Killing bin Laden is not a foreign policy | WashingtonExaminer.com



Osama bin Laden is dead, but President Obama is determined not to let him rest. The bearded terrorist who once led al Qaeda has become, for Obama and his surrogates, a bumper-sticker slogan to be trotted out at campaign events -- a symbol of the supposed success of his administration's foreign policy.
"Osama bin Laden is dead, General Motors is alive," is how Vice President Biden put it at the Democratic convention.
In a joking reference to Monday night's debate, President Obama said at last week's Al Smith dinner: "Spoiler alert: We got Bin Laden."
On ABC's "This Week," former White House green jobs czar Van Jones called his old boss a "towering figure in foreign policy: You've got somebody with a Nobel Peace Prize and he killed bin Laden." The administration has also leaked details of the raid and cooperated in the making of a Hollywood movie on the raid that is due later this year.
Those of us at The Washington Examiner fist-pumped like everyone else when we heard the news that the SEALs had taken out bin Laden.
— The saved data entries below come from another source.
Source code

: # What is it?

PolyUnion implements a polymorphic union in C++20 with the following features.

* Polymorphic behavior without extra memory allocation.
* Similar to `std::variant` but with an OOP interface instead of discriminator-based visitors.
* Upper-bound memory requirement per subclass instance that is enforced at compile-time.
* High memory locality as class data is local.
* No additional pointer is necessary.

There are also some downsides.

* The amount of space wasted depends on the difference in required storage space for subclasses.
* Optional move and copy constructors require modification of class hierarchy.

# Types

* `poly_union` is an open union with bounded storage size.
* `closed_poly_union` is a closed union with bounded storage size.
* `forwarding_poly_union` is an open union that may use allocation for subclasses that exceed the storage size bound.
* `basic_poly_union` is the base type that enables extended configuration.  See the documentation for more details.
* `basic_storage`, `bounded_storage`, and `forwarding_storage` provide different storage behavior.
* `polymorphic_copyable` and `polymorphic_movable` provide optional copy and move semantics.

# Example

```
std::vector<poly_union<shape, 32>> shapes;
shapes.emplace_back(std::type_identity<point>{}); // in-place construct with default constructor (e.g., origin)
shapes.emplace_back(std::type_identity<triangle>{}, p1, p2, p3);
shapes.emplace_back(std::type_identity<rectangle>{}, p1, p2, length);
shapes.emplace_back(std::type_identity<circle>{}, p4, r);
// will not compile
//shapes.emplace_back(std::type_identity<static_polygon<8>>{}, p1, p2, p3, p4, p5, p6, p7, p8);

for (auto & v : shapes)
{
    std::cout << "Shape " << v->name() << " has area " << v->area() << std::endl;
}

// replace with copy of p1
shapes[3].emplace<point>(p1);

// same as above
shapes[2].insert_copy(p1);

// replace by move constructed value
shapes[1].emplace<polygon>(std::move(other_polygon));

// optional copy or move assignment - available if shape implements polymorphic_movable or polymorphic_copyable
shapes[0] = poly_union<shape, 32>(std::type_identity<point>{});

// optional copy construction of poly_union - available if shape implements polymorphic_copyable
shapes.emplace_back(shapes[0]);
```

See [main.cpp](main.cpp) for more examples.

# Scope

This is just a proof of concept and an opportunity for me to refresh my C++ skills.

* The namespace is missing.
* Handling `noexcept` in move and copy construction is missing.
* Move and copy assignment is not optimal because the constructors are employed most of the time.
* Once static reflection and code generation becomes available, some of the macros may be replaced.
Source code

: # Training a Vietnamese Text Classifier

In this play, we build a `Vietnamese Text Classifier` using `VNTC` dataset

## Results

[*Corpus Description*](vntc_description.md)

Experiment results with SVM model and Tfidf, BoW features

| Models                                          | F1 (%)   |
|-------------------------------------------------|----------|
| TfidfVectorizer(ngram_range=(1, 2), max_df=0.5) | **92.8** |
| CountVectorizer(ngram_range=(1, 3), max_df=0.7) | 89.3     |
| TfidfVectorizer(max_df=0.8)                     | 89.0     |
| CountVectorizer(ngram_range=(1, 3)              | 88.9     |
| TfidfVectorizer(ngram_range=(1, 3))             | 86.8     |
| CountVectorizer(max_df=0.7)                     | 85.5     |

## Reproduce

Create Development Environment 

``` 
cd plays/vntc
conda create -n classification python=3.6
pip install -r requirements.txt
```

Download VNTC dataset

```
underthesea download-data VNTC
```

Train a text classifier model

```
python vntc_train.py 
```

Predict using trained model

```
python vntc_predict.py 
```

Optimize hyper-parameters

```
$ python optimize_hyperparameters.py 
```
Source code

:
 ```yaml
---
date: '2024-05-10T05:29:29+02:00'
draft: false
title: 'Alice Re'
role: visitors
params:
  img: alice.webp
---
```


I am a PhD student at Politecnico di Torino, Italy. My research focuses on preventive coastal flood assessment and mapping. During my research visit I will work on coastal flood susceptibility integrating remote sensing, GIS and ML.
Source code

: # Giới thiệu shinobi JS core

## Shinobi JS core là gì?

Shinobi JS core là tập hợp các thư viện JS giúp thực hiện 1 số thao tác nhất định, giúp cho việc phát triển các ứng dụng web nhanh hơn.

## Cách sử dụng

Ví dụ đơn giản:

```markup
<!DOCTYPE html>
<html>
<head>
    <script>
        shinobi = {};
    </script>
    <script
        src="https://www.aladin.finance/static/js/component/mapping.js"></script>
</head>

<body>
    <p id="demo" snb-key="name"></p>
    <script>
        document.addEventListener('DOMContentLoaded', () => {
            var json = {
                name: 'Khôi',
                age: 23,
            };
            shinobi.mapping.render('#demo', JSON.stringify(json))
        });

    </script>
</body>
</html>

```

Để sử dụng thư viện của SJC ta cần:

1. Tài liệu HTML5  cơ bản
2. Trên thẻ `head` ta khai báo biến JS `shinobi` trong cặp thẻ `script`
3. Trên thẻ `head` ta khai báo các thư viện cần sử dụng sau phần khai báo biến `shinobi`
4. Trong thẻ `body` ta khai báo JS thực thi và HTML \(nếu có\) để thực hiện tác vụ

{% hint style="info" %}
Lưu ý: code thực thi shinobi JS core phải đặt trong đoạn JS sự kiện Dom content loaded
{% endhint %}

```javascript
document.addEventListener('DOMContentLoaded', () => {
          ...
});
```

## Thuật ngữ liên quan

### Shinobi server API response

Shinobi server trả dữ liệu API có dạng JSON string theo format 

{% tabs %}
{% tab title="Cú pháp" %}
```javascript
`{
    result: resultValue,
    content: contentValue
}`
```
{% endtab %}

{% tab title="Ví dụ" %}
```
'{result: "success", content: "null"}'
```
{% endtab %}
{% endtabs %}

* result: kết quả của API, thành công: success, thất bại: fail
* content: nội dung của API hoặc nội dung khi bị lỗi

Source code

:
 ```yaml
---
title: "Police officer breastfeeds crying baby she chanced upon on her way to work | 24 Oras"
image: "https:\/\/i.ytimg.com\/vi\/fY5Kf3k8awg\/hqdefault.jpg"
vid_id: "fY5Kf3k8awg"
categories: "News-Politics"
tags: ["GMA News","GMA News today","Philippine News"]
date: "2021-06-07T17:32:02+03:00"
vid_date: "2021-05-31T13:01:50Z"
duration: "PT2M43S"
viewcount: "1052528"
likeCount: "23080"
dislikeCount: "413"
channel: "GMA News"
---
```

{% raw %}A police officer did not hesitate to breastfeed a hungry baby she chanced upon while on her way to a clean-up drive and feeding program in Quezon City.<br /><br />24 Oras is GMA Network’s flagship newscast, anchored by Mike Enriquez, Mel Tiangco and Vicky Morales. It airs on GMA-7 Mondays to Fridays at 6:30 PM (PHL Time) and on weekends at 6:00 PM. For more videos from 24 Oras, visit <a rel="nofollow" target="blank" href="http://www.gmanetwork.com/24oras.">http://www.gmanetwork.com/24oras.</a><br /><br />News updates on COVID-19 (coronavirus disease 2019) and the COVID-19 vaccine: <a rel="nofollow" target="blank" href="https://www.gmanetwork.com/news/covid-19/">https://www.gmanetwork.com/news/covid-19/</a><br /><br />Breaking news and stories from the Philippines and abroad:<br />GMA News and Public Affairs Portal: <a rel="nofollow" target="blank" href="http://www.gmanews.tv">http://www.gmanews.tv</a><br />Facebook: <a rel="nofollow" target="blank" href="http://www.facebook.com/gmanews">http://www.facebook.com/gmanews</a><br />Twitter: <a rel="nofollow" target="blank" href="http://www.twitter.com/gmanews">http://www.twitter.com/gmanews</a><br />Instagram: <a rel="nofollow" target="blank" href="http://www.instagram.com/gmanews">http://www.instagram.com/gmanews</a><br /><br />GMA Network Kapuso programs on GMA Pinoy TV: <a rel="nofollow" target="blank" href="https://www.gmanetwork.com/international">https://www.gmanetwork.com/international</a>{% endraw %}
But is this a grand foreign policy triumph for the ages? We don't think so, especially given recent events. And one successful assassination does not a coherent foreign policy make.
Obama deserves credit for making the right call, but let's be honest: It was not a uniquely tough call to make. As "Black Hawk Down" author Mark Bowden wrote in Foreign Policy magazine: "[N]early all the [administration] principals favored sending in the SEALs at their final meeting on the topic, three days before the raid. The biggest exception was Vice President Biden, who was the only one who urged the president not to attack the Abbottabad compound ... yet." It can't be that hard to choose when a room full of experts says "Yes!" and Biden says "No!"
Even the hypothetical political consequences of failure are probably overestimated -- many Americans would have understood, had bin Laden been absent, or had the raid been repelled.
And frankly, getting bin Laden shouldn't have been the focus of America's anti-terror policy anyway. America's eye has been off the ball while far more important events transpired in the Arab world. The Arab Spring is being hijacked by increasingly radical and anti-American actors. The Arab world continues to hate America as much as it ever did, despite Obama's outreach efforts, which have at times approached the level of groveling. Unlike bin Laden, al Qaeda is very much still alive. It is not on its heels, on the run, or on the ropes, as developments in Afghanistan and elsewhere prove. Yes, bin Laden is dead, but so is Ambassador Chris Stevens, killed at the hands of bin Laden's followers.
"I don't want to buy into the Democratic pitch that this is all about one person -- Osama bin Laden -- because after we get him, there's going to be another and another," Mitt Romney said in 2007.
[excerpt]
 
Ignoring Bin Laden after 9/11 wasn't a foreign policy either. Obama got the job done.